The healthy-children study compares different vaccine products and different injection routes.[2] It includes an investigational chickenpox vaccine, called GSKVX000000025896 in the trial data, and a marketed measles, mumps and rubella vaccine.[2]
Because the trial data list several vaccine names, the study appears to examine how the immune system responds to the vaccines when given by different routes.[2] The primary focus is not on symptoms, but on blood test results that show immune response.[2]
Patient-friendly explanation of key terms
Antibody means a protein made by the immune system that helps fight infection.[1][2] When a trial measures antibody levels, it is checking how strong the body’s protection is.

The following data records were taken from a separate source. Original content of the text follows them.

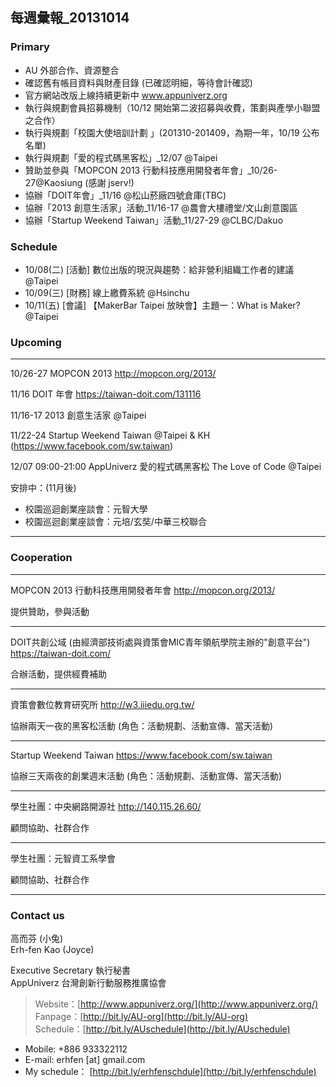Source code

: ## 每週彙報_20131014

### Primary
* AU 外部合作、資源整合
* 確認舊有帳目資料與財產目錄 (已確認明細，等待會計確認)
* 官方網站改版上線持續更新中 www.appuniverz.org
* 執行與規劃會員招募機制（10/12 開始第二波招募與收費，策劃與產學小聯盟之合作）
* 執行與規劃「校園大使培訓計劃 」(201310-201409，為期一年，10/19 公布名單)
* 執行與規劃「愛的程式碼黑客松」_12/07 @Taipei
* 贊助並參與「MOPCON 2013 行動科技應用開發者年會」_10/26-27@Kaosiung (感謝 jserv!)
* 協辦「DOIT年會」_11/16 @松山菸廠四號倉庫(TBC)
* 協辦「2013 創意生活家」活動_11/16-17 @農會大樓禮堂/文山創意園區
* 協辦「Startup Weekend Taiwan」活動_11/27-29 @CLBC/Dakuo


### Schedule

* 10/08(二) [活動] 數位出版的現況與趨勢：給非營利組織工作者的建議 @Taipei
* 10/09(三) [財務] 線上繳費系統 @Hsinchu
* 10/11(五) [會議] 【MakerBar Taipei 放映會】主題一：What is Maker? @Taipei


### Upcoming

----------------------------
10/26-27 MOPCON 2013 http://mopcon.org/2013/

11/16 DOIT 年會 https://taiwan-doit.com/131116

11/16-17 2013 創意生活家 @Taipei 

11/22-24 Startup Weekend Taiwan @Taipei & KH (https://www.facebook.com/sw.taiwan)

12/07 09:00-21:00 AppUniverz 愛的程式碼黑客松 The Love of Code @Taipei

安排中：(11月後)

* 校園巡迴創業座談會：元智大學
* 校園巡迴創業座談會：元培/玄奘/中華三校聯合

----------------------------



### Cooperation
----------------------------
MOPCON 2013 行動科技應用開發者年會 http://mopcon.org/2013/

提供贊助，參與活動

----------------------------
DOIT共創公域 (由經濟部技術處與資策會MIC青年領航學院主辦的"創意平台") https://taiwan-doit.com/

合辦活動，提供經費補助

----------------------------
資策會數位教育研究所 http://w3.iiiedu.org.tw/

協辦兩天一夜的黑客松活動 (角色：活動規劃、活動宣傳、當天活動)

----------------------------
Startup Weekend Taiwan https://www.facebook.com/sw.taiwan

協辦三天兩夜的創業週末活動 (角色：活動規劃、活動宣傳、當天活動)

----------------------------
學生社團：中央網路開源社 http://140.115.26.60/

顧問協助、社群合作

----------------------------
學生社團：元智資工系學會

顧問協助、社群合作

----------------------------


### Contact us

高而芬 (小兔) <br/>
Erh-fen Kao (Joyce) <br/>

Executive Secretary 執行秘書 <br/>
AppUniverz 台灣創新行動服務推廣協會 <br/>
> Website：[http://www.appuniverz.org/](http://www.appuniverz.org/) <br/>
> Fanpage：[http://bit.ly/AU-org](http://bit.ly/AU-org) <br/>
> Schedule：[http://bit.ly/AUschedule](http://bit.ly/AUschedule) <br/>

* Mobile: +886 933322112 
* E-mail: erhfen [at] gmail.com 
* My schedule： [http://bit.ly/erhfenschdule](http://bit.ly/erhfenschdule)
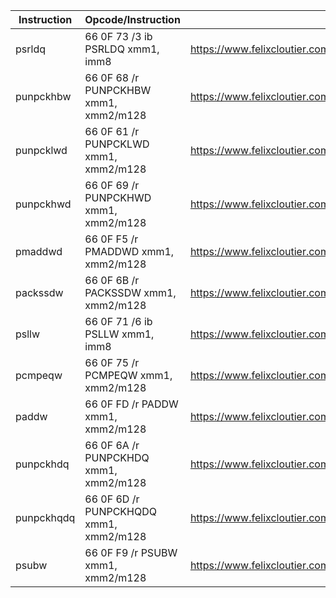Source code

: | Instruction | Opcode/Instruction                     | Source                                                                     |
| ----------- | -------------------------------------- | -------------------------------------------------------------------------- |
| psrldq      | 66 0F 73 /3 ib PSRLDQ xmm1, imm8       | https://www.felixcloutier.com/x86/psrldq                                   |
| punpckhbw   | 66 0F 68 /r PUNPCKHBW xmm1, xmm2/m128  | https://www.felixcloutier.com/x86/punpckhbw:punpckhwd:punpckhdq:punpckhqdq |
| punpcklwd   | 66 0F 61 /r PUNPCKLWD xmm1, xmm2/m128  | https://www.felixcloutier.com/x86/punpcklbw:punpcklwd:punpckldq:punpcklqdq |
| punpckhwd   | 66 0F 69 /r PUNPCKHWD xmm1, xmm2/m128  | https://www.felixcloutier.com/x86/punpckhbw:punpckhwd:punpckhdq:punpckhqdq |
| pmaddwd     | 66 0F F5 /r PMADDWD xmm1, xmm2/m128    | https://www.felixcloutier.com/x86/pmaddwd                                  |
| packssdw    | 66 0F 6B /r PACKSSDW xmm1, xmm2/m128   | https://www.felixcloutier.com/x86/packsswb:packssdw                        |
| psllw       | 66 0F 71 /6 ib PSLLW xmm1, imm8        | https://www.felixcloutier.com/x86/psllw:pslld:psllq                        |
| pcmpeqw     | 66 0F 75 /r PCMPEQW xmm1, xmm2/m128    | https://www.felixcloutier.com/x86/pcmpeqb:pcmpeqw:pcmpeqd                  |
| paddw       | 66 0F FD /r PADDW xmm1, xmm2/m128      | https://www.felixcloutier.com/x86/paddb:paddw:paddd:paddq                  |
| punpckhdq   | 66 0F 6A /r PUNPCKHDQ xmm1, xmm2/m128  | https://www.felixcloutier.com/x86/punpckhbw:punpckhwd:punpckhdq:punpckhqdq |
| punpckhqdq  | 66 0F 6D /r PUNPCKHQDQ xmm1, xmm2/m128 | https://www.felixcloutier.com/x86/punpckhbw:punpckhwd:punpckhdq:punpckhqdq |
| psubw       | 66 0F F9 /r PSUBW xmm1, xmm2/m128      | https://www.felixcloutier.com/x86/psubb:psubw:psubd                        |
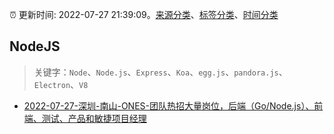 :alarm_clock: 更新时间: 2022-07-27 21:39:09。[来源分类](../README.md)、[标签分类](../TAGS.md)、[时间分类](../TIMELINE.md)

## NodeJS


> 关键字：`Node`、`Node.js`、`Express`、`Koa`、`egg.js`、`pandora.js`、`Electron`、`V8`



- [2022-07-27-深圳-南山-ONES-团队热招大量岗位，后端（Go/Node.js）、前端、测试、产品和敏捷项目经理](https://www.v2ex.com/t/869112) 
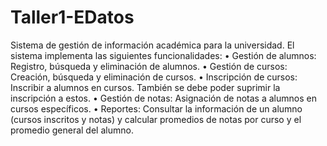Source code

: # Taller1-EDatos
Sistema de gestión de información académica para la universidad. El sistema
implementa las siguientes funcionalidades:
• Gestión de alumnos: Registro, búsqueda y eliminación de alumnos.
• Gestión de cursos: Creación, búsqueda y eliminación de cursos.
• Inscripción de cursos: Inscribir a alumnos en cursos. También se debe poder suprimir la
inscripción a estos.
• Gestión de notas: Asignación de notas a alumnos en cursos específicos.
• Reportes: Consultar la información de un alumno (cursos inscritos y notas) y calcular
promedios de notas por curso y el promedio general del alumno.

Revaccination means getting a vaccine again after a previous treatment or earlier vaccination.[1] In the cancer study, this is done after childhood cancer treatment to see if protection can be restored.
Seroresponse means the blood shows a clear rise in protective antibodies after vaccination.[2] This is one way researchers measure whether the vaccine worked.
IgG concentration means the amount of a certain antibody in the blood.[1][2] A higher level after vaccination can suggest better immune response.
GMC stands for geometric mean concentration, a way to summarize antibody levels in a group.[2] Researchers use it to compare average immune response between study groups.